The policy wonks, the decision-makers are seduced by data, the right data set, the right algorithm, the right combination of variables can result in attributing a numerical score to a teacher. Once we’ve identified the most effective teachers we can use the “score” to drive decisions: who gets tenure, who gets fired, who gets a raise or a promotion. What used to be a decision solely made by the principal is now of part of a multiple measures rubric with a value-added measurement (VAM) counting for 20% to 50% of the scores.
The Educational Testing Service (ETS) warns us that the instability and unreliability of VAM algorithms should not be used for decisions that impact careers.
Edward H. Haertel (March, 2013) in “Reliability and Validity of Inferences About Teachers Based on Student Test Scores,” warns,
Teacher value-added scores are unreliable … that means that teachers whose students show the biggest gains one year are often not the same whose students show the largest gains the next year…
The goal for VAM is to strip away just those student differences that are outside of the current teachers control … those things the teacher should not be held accountable for…
Teacher VAM scores should emphatically not be included as a substantial factor with a fixed weight in consequential teacher personnel decisions … It is not just that the information is noisy … the scores may be systemically biased for some teachers and against others.
In spite of the evidence the US Department of Education steadfastly hews to the VAM line. Data is the answer – if you can create the right mathematical equation, if the mountain of data is large enough – you can solve all.
The use of data-making decision-making presumes that teaching is a science; it presumes that with the proper mix of “chemicals” you can “create” a desired outcome.
Is the process of teaching a science which can be measured, or, is teaching an art? Can you assign numerical values to every Danielson element and VAM growth score and assign a teacher a grade, or, was Judge Potter Stewart correct when he wrote he could not define pornography but he “knew it when he saw it.”
The teacher evaluation law in New York State is incredibly dense (see website here). The State Education Department approved 700 locally negotiated plans, collected gigabytes of data, spun the computers, and, (roll of drums!!)

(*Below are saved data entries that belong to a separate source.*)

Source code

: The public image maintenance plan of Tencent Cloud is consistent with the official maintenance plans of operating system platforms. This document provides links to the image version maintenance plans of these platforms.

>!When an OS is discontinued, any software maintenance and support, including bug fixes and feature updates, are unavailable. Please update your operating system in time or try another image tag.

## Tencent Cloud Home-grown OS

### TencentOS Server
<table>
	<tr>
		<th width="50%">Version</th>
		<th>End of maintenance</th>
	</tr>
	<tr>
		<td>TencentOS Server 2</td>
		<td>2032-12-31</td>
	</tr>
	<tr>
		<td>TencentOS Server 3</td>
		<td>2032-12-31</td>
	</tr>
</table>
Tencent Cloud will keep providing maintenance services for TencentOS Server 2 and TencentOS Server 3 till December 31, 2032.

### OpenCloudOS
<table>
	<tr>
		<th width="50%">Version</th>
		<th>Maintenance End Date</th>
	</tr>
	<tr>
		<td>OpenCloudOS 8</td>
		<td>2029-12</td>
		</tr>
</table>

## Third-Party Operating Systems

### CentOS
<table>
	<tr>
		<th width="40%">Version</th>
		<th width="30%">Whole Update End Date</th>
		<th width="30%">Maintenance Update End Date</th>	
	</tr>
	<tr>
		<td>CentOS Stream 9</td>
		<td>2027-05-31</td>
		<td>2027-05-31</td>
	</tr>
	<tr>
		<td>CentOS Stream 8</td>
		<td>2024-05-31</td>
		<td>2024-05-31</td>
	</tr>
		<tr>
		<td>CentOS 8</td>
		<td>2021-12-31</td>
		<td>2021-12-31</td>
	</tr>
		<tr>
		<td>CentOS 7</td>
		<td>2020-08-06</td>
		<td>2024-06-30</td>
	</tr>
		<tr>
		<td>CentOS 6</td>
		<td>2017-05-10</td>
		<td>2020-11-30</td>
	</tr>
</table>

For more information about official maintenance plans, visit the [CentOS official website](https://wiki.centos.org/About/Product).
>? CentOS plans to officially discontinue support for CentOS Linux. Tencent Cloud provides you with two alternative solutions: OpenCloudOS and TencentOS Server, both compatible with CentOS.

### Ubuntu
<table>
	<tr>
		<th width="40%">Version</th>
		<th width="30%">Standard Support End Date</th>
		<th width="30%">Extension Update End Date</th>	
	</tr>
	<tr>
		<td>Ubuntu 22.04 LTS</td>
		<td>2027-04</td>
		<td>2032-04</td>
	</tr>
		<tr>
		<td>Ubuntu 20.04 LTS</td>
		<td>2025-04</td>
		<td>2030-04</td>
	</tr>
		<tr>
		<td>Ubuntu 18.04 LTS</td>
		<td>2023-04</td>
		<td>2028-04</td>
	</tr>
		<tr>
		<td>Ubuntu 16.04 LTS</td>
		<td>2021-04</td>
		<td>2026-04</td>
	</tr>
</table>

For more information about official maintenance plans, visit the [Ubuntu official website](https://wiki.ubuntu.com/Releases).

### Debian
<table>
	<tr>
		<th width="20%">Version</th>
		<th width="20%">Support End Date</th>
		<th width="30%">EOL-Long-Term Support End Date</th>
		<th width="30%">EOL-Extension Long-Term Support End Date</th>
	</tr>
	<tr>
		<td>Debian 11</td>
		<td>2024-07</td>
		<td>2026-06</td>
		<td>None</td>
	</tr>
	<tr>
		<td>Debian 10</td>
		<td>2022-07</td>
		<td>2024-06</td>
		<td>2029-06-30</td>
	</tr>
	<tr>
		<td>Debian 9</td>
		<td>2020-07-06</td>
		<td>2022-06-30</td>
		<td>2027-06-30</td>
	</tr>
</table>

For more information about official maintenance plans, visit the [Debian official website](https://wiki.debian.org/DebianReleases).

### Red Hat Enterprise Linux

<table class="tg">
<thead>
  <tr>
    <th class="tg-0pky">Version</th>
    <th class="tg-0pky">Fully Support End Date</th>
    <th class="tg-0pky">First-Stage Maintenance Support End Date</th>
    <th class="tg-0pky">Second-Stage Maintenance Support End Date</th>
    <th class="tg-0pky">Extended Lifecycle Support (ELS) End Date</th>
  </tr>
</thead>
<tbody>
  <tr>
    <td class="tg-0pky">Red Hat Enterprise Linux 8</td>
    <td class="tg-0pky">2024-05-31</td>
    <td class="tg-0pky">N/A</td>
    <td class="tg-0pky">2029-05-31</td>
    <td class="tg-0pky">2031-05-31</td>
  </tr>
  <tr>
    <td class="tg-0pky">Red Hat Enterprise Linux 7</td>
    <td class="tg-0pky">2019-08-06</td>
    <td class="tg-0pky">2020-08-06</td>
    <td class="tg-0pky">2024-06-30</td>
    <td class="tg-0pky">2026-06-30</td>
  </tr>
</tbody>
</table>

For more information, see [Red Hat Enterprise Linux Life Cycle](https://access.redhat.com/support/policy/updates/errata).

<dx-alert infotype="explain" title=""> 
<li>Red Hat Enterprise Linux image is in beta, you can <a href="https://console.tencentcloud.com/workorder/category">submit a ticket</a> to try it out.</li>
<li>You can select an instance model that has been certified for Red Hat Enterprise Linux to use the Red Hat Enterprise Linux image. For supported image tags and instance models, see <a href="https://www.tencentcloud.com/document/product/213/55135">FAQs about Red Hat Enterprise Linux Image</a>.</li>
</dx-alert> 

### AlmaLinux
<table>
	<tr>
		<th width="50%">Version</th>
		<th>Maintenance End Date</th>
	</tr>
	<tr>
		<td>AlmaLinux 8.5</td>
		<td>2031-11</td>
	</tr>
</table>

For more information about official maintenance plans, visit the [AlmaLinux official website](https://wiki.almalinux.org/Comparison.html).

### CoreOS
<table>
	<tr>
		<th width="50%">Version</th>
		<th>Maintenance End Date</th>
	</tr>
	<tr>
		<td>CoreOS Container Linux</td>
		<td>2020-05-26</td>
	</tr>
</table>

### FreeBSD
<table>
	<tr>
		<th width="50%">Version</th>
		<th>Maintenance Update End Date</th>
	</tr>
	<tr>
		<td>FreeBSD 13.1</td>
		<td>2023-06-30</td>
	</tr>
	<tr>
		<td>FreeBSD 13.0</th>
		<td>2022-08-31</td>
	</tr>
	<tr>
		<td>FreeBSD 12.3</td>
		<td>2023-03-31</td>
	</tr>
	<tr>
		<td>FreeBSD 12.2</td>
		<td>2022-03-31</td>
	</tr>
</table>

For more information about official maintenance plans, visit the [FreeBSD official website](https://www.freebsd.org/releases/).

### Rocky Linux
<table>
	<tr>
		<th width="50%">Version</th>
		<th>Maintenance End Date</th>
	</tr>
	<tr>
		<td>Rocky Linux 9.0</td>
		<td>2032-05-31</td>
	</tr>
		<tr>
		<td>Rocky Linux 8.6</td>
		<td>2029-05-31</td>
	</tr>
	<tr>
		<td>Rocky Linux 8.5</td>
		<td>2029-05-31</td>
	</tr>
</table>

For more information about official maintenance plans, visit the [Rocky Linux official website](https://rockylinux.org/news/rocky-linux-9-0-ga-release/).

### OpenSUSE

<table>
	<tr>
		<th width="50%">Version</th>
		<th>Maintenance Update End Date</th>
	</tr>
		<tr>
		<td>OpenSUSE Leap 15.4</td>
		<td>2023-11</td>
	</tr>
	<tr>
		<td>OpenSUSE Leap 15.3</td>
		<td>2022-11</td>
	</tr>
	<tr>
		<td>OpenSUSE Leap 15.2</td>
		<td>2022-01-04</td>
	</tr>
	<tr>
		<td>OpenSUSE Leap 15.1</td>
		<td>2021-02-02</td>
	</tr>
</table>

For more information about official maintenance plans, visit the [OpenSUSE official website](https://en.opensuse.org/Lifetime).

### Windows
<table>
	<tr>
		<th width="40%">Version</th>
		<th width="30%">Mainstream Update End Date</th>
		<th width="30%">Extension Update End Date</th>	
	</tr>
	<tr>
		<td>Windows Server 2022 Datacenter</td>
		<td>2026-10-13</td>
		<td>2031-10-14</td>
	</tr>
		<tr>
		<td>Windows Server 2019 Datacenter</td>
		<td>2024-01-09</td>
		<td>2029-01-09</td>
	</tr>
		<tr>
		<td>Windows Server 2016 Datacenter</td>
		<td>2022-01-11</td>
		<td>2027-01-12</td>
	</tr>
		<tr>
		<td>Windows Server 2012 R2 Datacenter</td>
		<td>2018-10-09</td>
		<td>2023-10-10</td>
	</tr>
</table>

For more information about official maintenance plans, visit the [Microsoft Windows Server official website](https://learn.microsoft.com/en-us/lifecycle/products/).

51% of teachers are “highly effective”
40% of teachers are “effective”
8% of teachers are “developing”
1% of teachers are “ineffective.”
In June, 2012 2.7% of New York City teachers received an “unsatisfactory” rating. The dense formula identifed fewer ineffective teachers.
Data has become an addiction, the “meth” of the world of education.
Perhaps it would be more cost effective if we poured the dollars into a genome project – is there a “teaching” gene? Are “highly effective” teachers the product of “nature” or “nurture”?
What does a numerical score tell a teacher? What can they learn from a VAM score?
The byte-ing of teaching is a failure.